Danielle apartó la vista, sintiéndose mal. Verhoven continuó:

—Y mientras la CIA estaba pensando qué hacer con él, un hombre llamado Roche entró en su celda y le pegó un tiro en el pecho. Hawker cree que yo lo ordené.

—¿Y por qué iba a pensar eso?

—Porque, oficialmente, Roche estaba a mis órdenes —le contestó Verhoven—. En realidad, las órdenes las recibía de alguien de Pretoria: parece ser que pensaban que mi gente y yo habíamos estado demasiado tiempo asociados a Hawker como para poder fiarse de que lo fuésemos a cazar, así que le ordenaron a Roche y su equipo especial que hiciera el trabajo. Pero resultó que durante casi un año Hawker los estuvo haciendo quedar como unos tontos, escapándose de las trampas que le tendían, llevándose las armas y el dinero, y empujando a Roche a callejones sin salida una y otra vez. Al parecer Roche estaba a punto de ser relevado, cuando al fin consiguió su objetivo.

Verhoven apretó los dientes y su voz se hizo más ronca:

—La primera vez que vi a Hawker, después de eso, no le reconocí: estaba hecho un cromo, cubierto de sangre.

—¿Y no pudo usted evitarlo?

Verhoven la miró con frialdad.

—Ya se lo he dicho, Roche no estaba a mis órdenes…

Danielle se inclinó hacia atrás, inspirando profundamente y removiendo con la punta de su bota el polvo del fondo del pozo de tirador.

Por su parte, Verhoven colocó otra bala en el cargador y lanzó otro salivazo de tabaco al suelo.

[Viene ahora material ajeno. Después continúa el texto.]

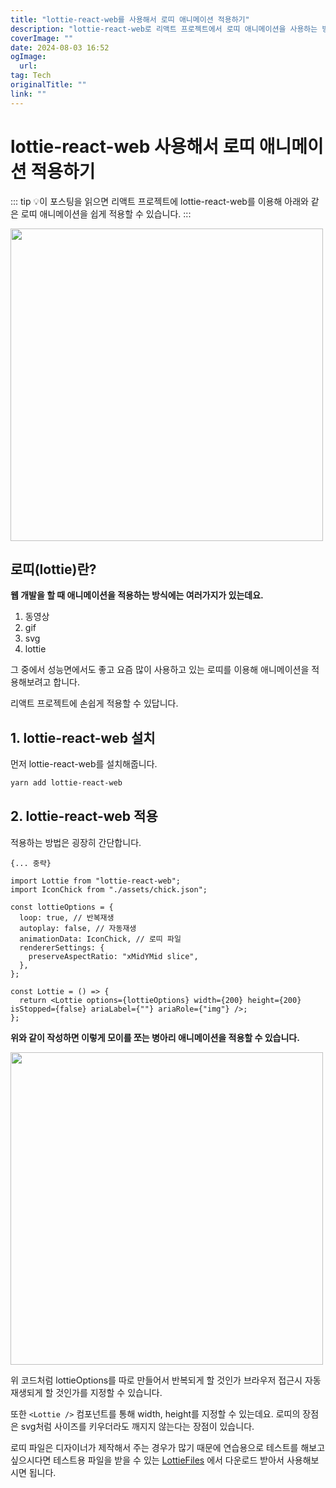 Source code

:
 ```yaml
---
title: "lottie-react-web를 사용해서 로띠 애니메이션 적용하기"
description: "lottie-react-web로 리액트 프로젝트에서 로띠 애니메이션을 사용하는 방법에 대해서 정리합니다"
coverImage: ""
date: 2024-08-03 16:52
ogImage: 
  url: 
tag: Tech
originalTitle: ""
link: ""
---
```




# lottie-react-web 사용해서 로띠 애니메이션 적용하기

::: tip 💡이 포스팅을 읽으면
리액트 프로젝트에 lottie-react-web를 이용해 아래와 같은 로띠 애니메이션을 쉽게 적용할 수 있습니다.
:::



<div class="content-ad"></div>

<img src="./img/2022-12-09-lottie-react-web-사용해서-로띠-애니메이션-적용하기-1.gif" width="500" />

## 로띠(lottie)란?

**웹 개발을 할 때 애니메이션을 적용하는 방식에는 여러가지가 있는데요.**

1. 동영상
2. gif
3. svg
4. lottie

그 중에서 성능면에서도 좋고 요즘 많이 사용하고 있는 로띠를 이용해 애니메이션을 적용해보려고 합니다.

리액트 프로젝트에 손쉽게 적용할 수 있답니다.

## 1. lottie-react-web 설치



<div class="content-ad"></div>

먼저 lottie-react-web를 설치해줍니다.

```bash
yarn add lottie-react-web
```

## 2. lottie-react-web 적용

적용하는 방법은 굉장히 간단합니다.



<div class="content-ad"></div>

```tsx
{... 중략}

import Lottie from "lottie-react-web";
import IconChick from "./assets/chick.json";

const lottieOptions = {
  loop: true, // 반복재생
  autoplay: false, // 자동재생
  animationData: IconChick, // 로띠 파일
  rendererSettings: {
    preserveAspectRatio: "xMidYMid slice",
  },
};

const Lottie = () => {
  return <Lottie options={lottieOptions} width={200} height={200} isStopped={false} ariaLabel={""} ariaRole={"img"} />;
};
```

**위와 같이 작성하면 이렇게 모이를 쪼는 병아리 애니메이션을 적용할 수 있습니다.**

<img src="./img/2022-12-09-lottie-react-web-사용해서-로띠-애니메이션-적용하기-1.gif" width="500" />

위 코드처럼 lottieOptions를 따로 만들어서 반복되게 할 것인가 브라우저 접근시 자동 재생되게 할 것인가를 지정할 수 있습니다.

또한 `<Lottie />` 컴포넌트를 통해 width, height를 지정할 수 있는데요. 로띠의 장점은 svg처럼 사이즈를 키우더라도 깨지지 않는다는 장점이 있습니다.

로띠 파일은 디자이너가 제작해서 주는 경우가 많기 때문에 연습용으로 테스트를 해보고 싶으시다면 테스트용 파일을 받을 수 있는 [LottieFiles](https://lottiefiles.com/kr) 에서 다운로드 받아서 사용해보시면 됩니다.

—¿Cómo sucedió? —preguntó al fin ella.

—No lo sé exactamente —le dijo él—. Oí un disparo y cuando llegué le encontré en el suelo, sangrando por el pecho. Roche estaba allí con la pistola en la mano, balbuceando algo sobre que Hawker se iba a escapar, pero aún seguía encadenado a una jodida viga. Casi maté a Roche allí mismo: le pegué hasta dejarlo inconsciente, con su propia pistola… y habría acabado con él, pero llegó uno de sus hombres y me detuvo. Al parecer, a Roche se le había acabado el tiempo: le habían dicho que la CIA había mandado a alguien a recoger a Hawker esa misma tarde… Supongo que pensó que lo iban a dejar libre y no pudo soportarlo… se volvió loco.

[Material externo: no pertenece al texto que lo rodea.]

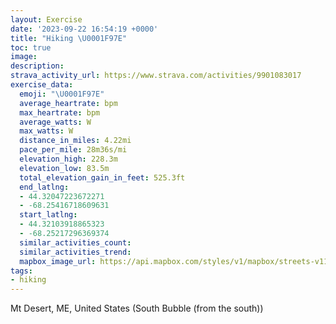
 ```yaml
---
layout: Exercise
date: '2023-09-22 16:54:19 +0000'
title: "Hiking \U0001F97E"
toc: true
image:
description:
strava_activity_url: https://www.strava.com/activities/9901083017
exercise_data:
  emoji: "\U0001F97E"
  average_heartrate: bpm
  max_heartrate: bpm
  average_watts: W
  max_watts: W
  distance_in_miles: 4.22mi
  pace_per_mile: 28m36s/mi
  elevation_high: 228.3m
  elevation_low: 83.5m
  total_elevation_gain_in_feet: 525.3ft
  end_latlng:
  - 44.32047223672271
  - -68.25416718609631
  start_latlng:
  - 44.32103918865323
  - -68.25217296369374
  similar_activities_count:
  similar_activities_trend:
  mapbox_image_url: https://api.mapbox.com/styles/v1/mapbox/streets-v11/static/path-5+787af2-1.0(opomG%60%7Cq_L%5BJs%40DOD_%40YUIMIW%40%5BI_A%7B%40kAy%40c%40e%40QUK%5DWeAMgASy%40Sc%40c%40g%40IUCQB%5BNY%60%40a%40n%40%5DPUHg%40%40mBIQSKe%40Ek%40AW%40YHQN%5Dd%40%5BVk%40LaBx%40%5DH%7DABe%40HeAd%40w%40d%40YJ%7DAEcJn%40_AHoIfAgA%40%7D%40F_BFcCEy%40ByBXkATwAl%40SPY%5COZQvAMZIDWFSNMJ%40%3FO%60%40WB%5DEEBQTETCFm%40XWXKFMGCCAYCKSCKSGGE%40g%40Xa%40M%40%3FGAQVI%40OKEI%40B%40AA%3F%3F%40EMa%40UU%5DGUQIMKQDSKMDCB%40RAA%40%3FABBECDBEBTCSCDDB%3FC%40BEKAD%40%40AABEZh%40%3FBAA%40AC%3FSVD_%40K_%40ABBCCB%40ECFF%40IEg%40Ha%40%3FUDQA%5DEOAODWPDAHMIKYm%40%3FAYBAAAUBGEGD%3FCA%40%40CL%40R%5CC%3FPXFBD%3F%5CQTOHICQDICG%40KFOVe%40Tc%40%3FOBQJa%40h%40k%40JKFG%3FSOSKUCu%40%5Cc%40%40EFMf%40_%40r%40%40CN%40Hf%40DBH%5EBXAx%40Zl%40Kf%40%40AFNNt%40Df%40FVLLRBJFJ%60ANj%40HP%5EZNh%40JRJHVCBBHADN%3FZj%40d%40A%40AFNzAADACCHMNEXDHTLLPJn%40HFF%3FFB%60%40b%40FBp%40Cr%40e%40PGXBZCT%40j%40K%40I%40FC%3F%3FBLAbBUT%3FTEFGBBV%40PGT%3FHBn%40Gb%40FXCX%40%5EFX%3Fd%40F~%40Rb%40NLBXL%60%40%5Cv%40%5En%40R%5CVVHV%40LF%60%40DJAFCN%40NE%5CBHCH%40PEJ%3FFDPCH%40RIHGl%40%7B%40Xy%40FeAFa%40ECDO%3FKEk%40H%5BdAoAf%40a%40r%40w%40%60CmBj%40o%40ROr%40CbCo%40VCn%40%3FPAh%40YhBi%40lB_ATEx%40Ip%40%3FPBl%40p%40VZJ%5EJH%5CF%60%40DX%3FTEb%40MlD%7BAj%40%5B~%40w%40h%40%5BVIl%40M%7C%40%5BA%40D%3FNIPITG%60%40CjC%3FXCTKz%40q%40JEn%40RBI%40UAMOW%40%5BBETEh%40Cl%40QZCZ%40),pin-s-s+e5b22e(-68.25425,44.32152),pin-s-f+89ae00(-68.25419999999997,44.32114000000004)/auto/800x800?access_token=pk.eyJ1Ijoiam9zaGJlY2ttYW4iLCJhIjoiY205eWR2aDd1MWZ6djJrbXc4a3M0bWZleiJ9.XiG9OWkNcZk2QzjJbxLB4A
tags:
- hiking
---
```




Mt Desert, ME, United States (South Bubble (from the south))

Verhoven agitó la cabeza, recordando los acontecimientos.

—Yo mismo comprobé cómo estaba Hawker, y no tenía pulso. Quiero decir que estaba azul, ¿sabe? No podíamos entregárselo así a su gente, así que lo metimos en la parte de atrás de un
jeep
, lo llevamos a unos tres kilómetros de allí y lo tiramos entre los matorrales. Le dijimos al enviado de la CIA que se había escapado. —Una sonrisa apareció en el arrugado rostro de Verhoven—. Lo más irónico de todo fue que Roche no podía decirle a nadie que le había pegado un tiro a su prisionero, o se las hubiera cargado. Así que tuvo que fingir que Hawker le había dado una buena paliza y se le había vuelto a escapar otra vez. Eso acabó de enloquecerlo del todo.

—¿Y cómo sobrevivió Hawker?

—No lo sé. Durante un tiempo ni supe que había sobrevivido. Pero un par de meses más tarde empecé a oír rumores de un estadounidense que trabajaba en el tráfico de armas, en la costa oeste de África. No hay demasiados blancos por allí, y los estadounidenses son minoría. Unos pocos meses después, la CIA me trajo una foto de vigilancia para que la examinase: la habían tomado la semana anterior en Liberia. Era Hawker, tan claro como el agua.